### WORK INSTRUCTIONS
Reproduce exactly the span of lines that opens with the line containing "- 실행할 명령의 동작 부분을 나타냅니다. 예) ADD" and closes with the last line of the entries below.

### RECORDS TO USE

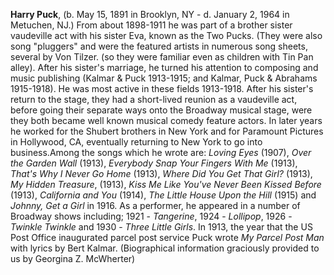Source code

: 
**Harry Puck**, (b. May 15, 1891 in Brooklyn, NY - d. January 2, 1964 in Metuchen, NJ.) From about 1898-1911 he was part of a brother sister vaudeville act with his sister Eva, known as the Two Pucks. (They were also song "pluggers" and were the featured artists in numerous song sheets, several by Von Tilzer. (so they were familiar even as children with Tin Pan alley). After his sister's marriage, he turned his attention to composing and music publishing (Kalmar & Puck 1913-1915; and Kalmar, Puck & Abrahams 1915-1918). He was most active in these fields 1913-1918. After his sister's return to the stage, they had a short-lived reunion as a vaudeville act, before going their separate ways onto the Broadway musical stage, were they both became well known musical comedy feature actors. In later years he worked for the Shubert brothers in New York and for Paramount Pictures in Hollywood, CA, eventually returning to New York to go into business.Among the songs which he wrote are: *Loving Eyes* (1907), *Over the Garden Wall* (1913), *Everybody Snap Your Fingers With Me* (1913), *That's Why I Never Go Home* (1913), *Where Did You Get That Girl?* (1913), *My Hidden Treasure*, (1913), *Kiss Me Like You've Never Been Kissed Before* (1913), *California and You* (1914), *The Little House Upon the Hill* (1915) and *Johnny, Get a Girl* in 1916. As a performer, he appeared in a number of Broadway shows including; 1921 - *Tangerine*, 1924 - *Lollipop*, 1926 - *Twinkle Twinkle* and 1930 - *Three Little Girls*. In 1913, the year that the US Post Office inaugurated parcel post service Puck wrote *My Parcel Post Man* with lyrics by Bert Kalmar. (Biographical information graciously provided to us by Georgina Z. McWherter)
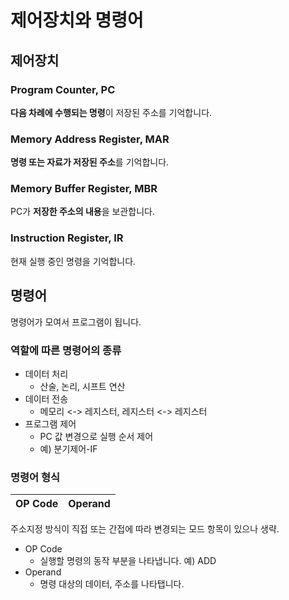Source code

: # 제어장치와 명령어

## 제어장치

### Program Counter, PC
**다음 차례에 수행되는 명령**이 저장된 주소를 기억합니다.

### Memory Address Register, MAR
**명령 또는 자료가 저장된 주소**를 기억합니다.

### Memory Buffer Register, MBR
PC가 **저장한 주소의 내용**을 보관합니다.

### Instruction Register, IR
현재 실행 중인 명령을 기억합니다.

## 명령어
명령어가 모여서 프로그램이 됩니다.

### 역할에 따른 명령어의 종류
- 데이터 처리
  - 산술, 논리, 시프트 연산
- 데이터 전송
  - 메모리 <-> 레지스터, 레지스터 <-> 레지스터
- 프로그램 제어
  - PC 값 변경으로 실행 순서 제어
  - 예) 분기제어-IF

### 명령어 형식
| OP Code | Operand |
|-----|-----|

주소지정 방식이 직접 또는 간접에 따라 변경되는 모드 항목이 있으나 생략.

- OP Code
  - 실행할 명령의 동작 부분을 나타냅니다. 예) ADD
- Operand
  - 명령 대상의 데이터, 주소를 나타탭니다.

### RESULT OF THIS EXERCISE
  - 실행할 명령의 동작 부분을 나타냅니다. 예) ADD
- Operand
  - 명령 대상의 데이터, 주소를 나타탭니다.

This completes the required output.